- Task brief: Filter the entries for the word "Responsible". Copy each line in which it occurs.

===

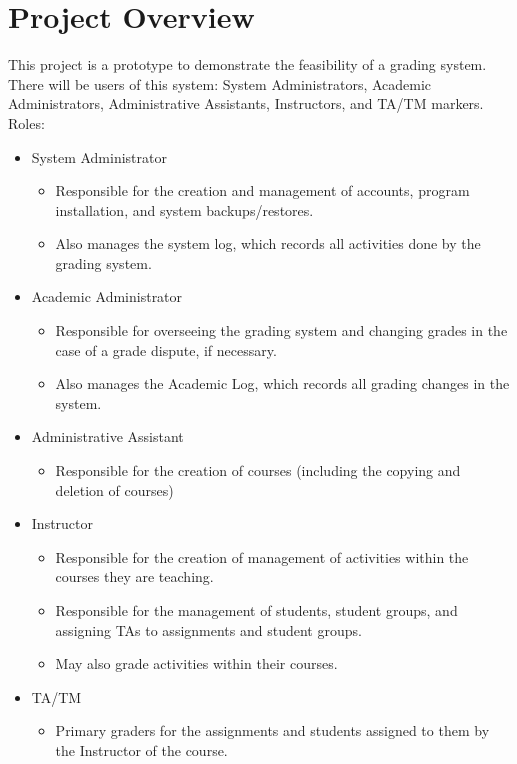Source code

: \documentclass{article}
\begin{document}
\section{Project Overview}
This project is a prototype to demonstrate the feasibility of a grading system.
There will be users of this system: System Administrators, Academic Administrators,
Administrative Assistants, Instructors,  and TA/TM markers.\\
Roles:
\begin{itemize}
  \item System Administrator
   \begin{itemize}
     \item Responsible for the creation and management of accounts, program
       installation, and system backups/restores.
     \item Also manages the system log, which records all activities done by the
       grading system.
   \end{itemize}
   \item Academic Administrator
     \begin{itemize}
       \item Responsible for overseeing the grading system and changing grades
         in the case of a grade dispute, if necessary.
       \item Also manages the Academic Log, which records all grading changes
         in the system.
     \end{itemize}
   \item Administrative Assistant
     \begin{itemize}
       \item Responsible for the creation of courses (including the copying
         and deletion of courses)
     \end{itemize}
   \item Instructor
     \begin{itemize}
       \item Responsible for the creation of management of activities within
         the courses they are teaching.
       \item Responsible for the management of students, student groups, and
         assigning TAs to assignments and student groups.
       \item May also grade activities within their courses.
     \end{itemize}
   \item TA/TM
     \begin{itemize}
       \item Primary graders for the assignments and students assigned to them
         by the Instructor of the course.
     \end{itemize}
\end{itemize}
\end{document}
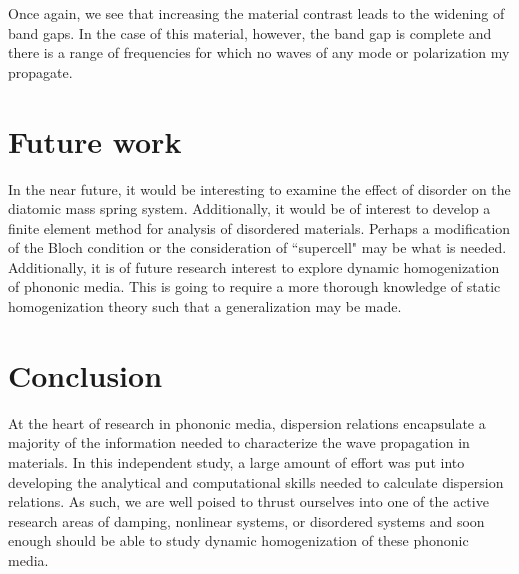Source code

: \documentclass{article}
\begin{document}
Once again, we see that increasing the material contrast leads to the widening 
of band gaps. In the case of this material, however, the band gap is complete 
and there is a range of frequencies for which no waves of any mode or 
polarization my propagate.
\section{Future work}
In the near future, it would be interesting to examine the effect of disorder 
on the diatomic mass spring system. Additionally, it would be of interest to 
develop a finite element method for analysis of disordered materials. Perhaps a 
modification of the Bloch condition or the consideration of ``supercell" may be 
what is needed. Additionally, it is of future research interest to explore 
dynamic homogenization of phononic media. This is going to require a more 
thorough knowledge of static homogenization theory such that a generalization 
may be made.

\section{Conclusion}
At the heart of research in phononic media, dispersion relations encapsulate a 
majority of the information needed to characterize the wave propagation in 
materials. In this independent study, a large amount of effort was put into 
developing the analytical and computational skills needed to calculate 
dispersion relations. As such, we are well poised to thrust ourselves into one 
of the active research areas of damping, nonlinear systems, or disordered 
systems and soon enough should be able to study dynamic homogenization of these 
phononic media. 
\end{document}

===

- Answer for the task:
     \item Responsible for the creation and management of accounts, program
       \item Responsible for overseeing the grading system and changing grades
       \item Responsible for the creation of courses (including the copying
       \item Responsible for the creation of management of activities within
       \item Responsible for the management of students, student groups, and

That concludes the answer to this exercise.